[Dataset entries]
────

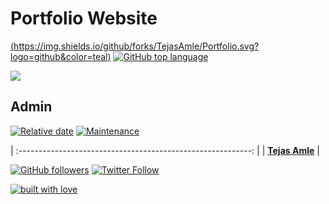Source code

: # Portfolio Website

[(https://img.shields.io/github/forks/TejasAmle/Portfolio.svg?logo=github&color=teal)](https://github.com/TejasAmle/Tejas-Amle) [![GitHub top language](https://img.shields.io/github/languages/top/TejasAmle/Portfolio?color=yellow&logo=javascript)](https://github.com/TejasAmle/Tejas-Amle)

![](public/images/portfolio.png)

## Admin

[![Relative date](https://img.shields.io/badge/started-May-brightgreen)](https://github.com/TejasAmle/) [![Maintenance](https://img.shields.io/maintenance/yes/2020?color=green&logo=github)](https://github.com/TejasAmle/)


| :----------------------------------------------------------: |
| **[Tejas Amle](https://www.linkedin.com/in/tejas-amle)**  |

[![GitHub followers](https://img.shields.io/github/followers/TejasAmle.svg?label=Follow%20@TejasAmle&style=social)](https://github.com/tejas_amle/) [![Twitter Follow](https://img.shields.io/twitter/follow/tejas_amle?style=social)](https://twitter.com/tejas_amle) 

[![built with love](https://forthebadge.com/images/badges/built-with-love.svg)](https://github.com/AnjaliSharma1234/)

────

Requirement:
Print all records word for word, no images.

Response to the task:
Source code

: # Portfolio Website

[(https://img.shields.io/github/forks/TejasAmle/Portfolio.svg?logo=github&color=teal)](https://github.com/TejasAmle/Tejas-Amle) [![GitHub top language](https://img.shields.io/github/languages/top/TejasAmle/Portfolio?color=yellow&logo=javascript)](https://github.com/TejasAmle/Tejas-Amle)

![](public/images/portfolio.png)

## Admin

[![Relative date](https://img.shields.io/badge/started-May-brightgreen)](https://github.com/TejasAmle/) [![Maintenance](https://img.shields.io/maintenance/yes/2020?color=green&logo=github)](https://github.com/TejasAmle/)


| :----------------------------------------------------------: |
| **[Tejas Amle](https://www.linkedin.com/in/tejas-amle)**  |

[![GitHub followers](https://img.shields.io/github/followers/TejasAmle.svg?label=Follow%20@TejasAmle&style=social)](https://github.com/tejas_amle/) [![Twitter Follow](https://img.shields.io/twitter/follow/tejas_amle?style=social)](https://twitter.com/tejas_amle) 

[![built with love](https://forthebadge.com/images/badges/built-with-love.svg)](https://github.com/AnjaliSharma1234/)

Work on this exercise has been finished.